● REQUIRED WORK
Copy out every line holding the string "step" from the records below.
─── SUPPLIED INFORMATION ───
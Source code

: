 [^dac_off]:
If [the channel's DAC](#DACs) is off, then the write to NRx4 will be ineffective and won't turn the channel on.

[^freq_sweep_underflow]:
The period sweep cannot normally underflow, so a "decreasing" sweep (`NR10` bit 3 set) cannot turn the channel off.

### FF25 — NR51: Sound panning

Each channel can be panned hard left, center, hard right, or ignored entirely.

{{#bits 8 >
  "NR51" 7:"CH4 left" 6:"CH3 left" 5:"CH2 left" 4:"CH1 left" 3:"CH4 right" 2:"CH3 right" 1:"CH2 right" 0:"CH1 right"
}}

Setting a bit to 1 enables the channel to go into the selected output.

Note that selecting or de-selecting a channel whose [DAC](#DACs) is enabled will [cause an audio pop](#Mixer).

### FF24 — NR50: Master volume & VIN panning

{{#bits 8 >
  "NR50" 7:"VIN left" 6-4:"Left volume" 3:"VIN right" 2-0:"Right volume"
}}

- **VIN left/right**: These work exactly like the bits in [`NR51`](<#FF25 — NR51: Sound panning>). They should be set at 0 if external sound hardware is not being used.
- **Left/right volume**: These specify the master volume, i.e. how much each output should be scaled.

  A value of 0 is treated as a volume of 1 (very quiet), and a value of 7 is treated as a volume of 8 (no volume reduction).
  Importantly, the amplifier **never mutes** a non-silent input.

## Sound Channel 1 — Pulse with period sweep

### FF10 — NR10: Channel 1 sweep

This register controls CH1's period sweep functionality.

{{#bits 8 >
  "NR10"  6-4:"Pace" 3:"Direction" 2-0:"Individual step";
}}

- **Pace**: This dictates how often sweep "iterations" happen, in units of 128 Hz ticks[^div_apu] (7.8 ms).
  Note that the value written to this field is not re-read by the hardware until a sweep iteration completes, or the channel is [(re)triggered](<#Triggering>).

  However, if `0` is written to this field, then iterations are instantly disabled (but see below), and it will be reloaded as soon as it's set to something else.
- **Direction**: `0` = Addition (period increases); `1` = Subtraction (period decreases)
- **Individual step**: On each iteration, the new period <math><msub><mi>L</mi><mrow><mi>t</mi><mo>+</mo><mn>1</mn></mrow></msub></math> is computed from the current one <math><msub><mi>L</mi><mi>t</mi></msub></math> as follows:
───
● THE COMPLETED TASK
  "NR10"  6-4:"Pace" 3:"Direction" 2-0:"Individual step";
- **Individual step**: On each iteration, the new period <math><msub><mi>L</mi><mrow><mi>t</mi><mo>+</mo><mn>1</mn></mrow></msub></math> is computed from the current one <math><msub><mi>L</mi><mi>t</mi></msub></math> as follows:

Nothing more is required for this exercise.